Print the lines below word for word, beginning with the first and ending with the line that holds "and satisfies some", and skip every picture.

PROVIDED MATERIAL Block Start

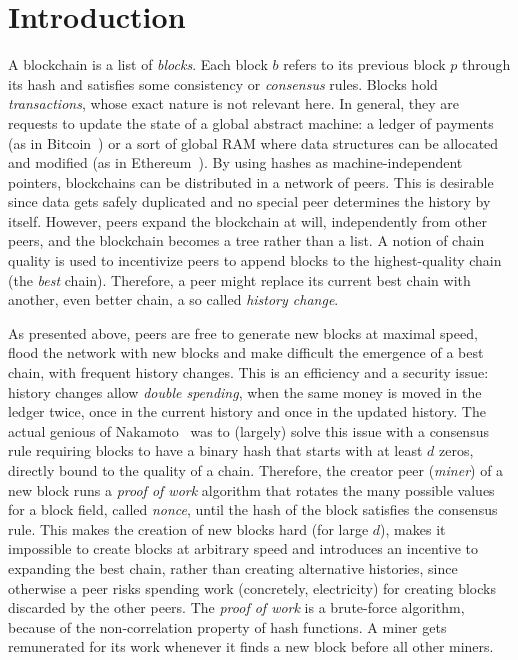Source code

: \section{Introduction}\label{sec:introduction}

A blockchain is a list of \emph{blocks}.
Each block $b$ refers to its previous block $p$ through its hash
and satisfies some consistency or \emph{consensus} rules.
Blocks hold \emph{transactions}, whose exact nature is not relevant here.
In general, they are requests to update the state of a global abstract machine:
a ledger of payments (as in Bitcoin~\cite{Nakamoto08,Antonopoulos17})
or a sort of global RAM where data structures can be allocated and modified
(as in Ethereum~\cite{AntonopoulosW18}).
By using hashes as machine-independent
pointers, blockchains can be distributed in a network of peers.
This is desirable since data gets safely duplicated
and no special peer determines the history by itself.
However, peers expand the blockchain at will, independently from other
peers, and the blockchain becomes a tree rather than a list.
A notion of chain quality is used to incentivize peers to append blocks to the highest-quality chain
(the \emph{best} chain).
Therefore, a peer might replace its current best chain with another, even better chain,
a so called \emph{history change}.

As presented above, peers are free to generate new blocks at maximal speed, flood the network
with new blocks and make difficult the emergence of a best chain, with frequent history changes.
This is an efficiency and a security issue: history changes allow
\emph{double spending}, when the same money is moved in the ledger twice, once in the current history
and once in the updated history. The actual genious of Nakamoto~\cite{Nakamoto08} was to
(largely) solve this issue with a consensus rule requiring blocks to have a binary hash
that starts with at least $d$ zeros, directly bound to the quality of a chain.
Therefore, the creator peer (\emph{miner}) of a new block runs a \emph{proof of work} algorithm
that rotates the many possible values for a block field, called \emph{nonce}, until
the hash of the block satisfies the consensus rule. This makes the creation of new blocks hard
(for large $d$), makes it impossible to create blocks at arbitrary speed and introduces an
incentive to expanding the best chain, rather than creating alternative histories, since
otherwise a peer
risks spending work (concretely, electricity) for creating blocks discarded
by the other peers. The \emph{proof of work} is a brute-force algorithm,
because of the non-correlation property of hash functions.
A miner gets remunerated for its work whenever it finds a new block before all other miners.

PROVIDED MATERIAL Block End

*EXERCISE RESULT:*
Source code

: \section{Introduction}\label{sec:introduction}

A blockchain is a list of \emph{blocks}.
Each block $b$ refers to its previous block $p$ through its hash
and satisfies some consistency or \emph{consensus} rules.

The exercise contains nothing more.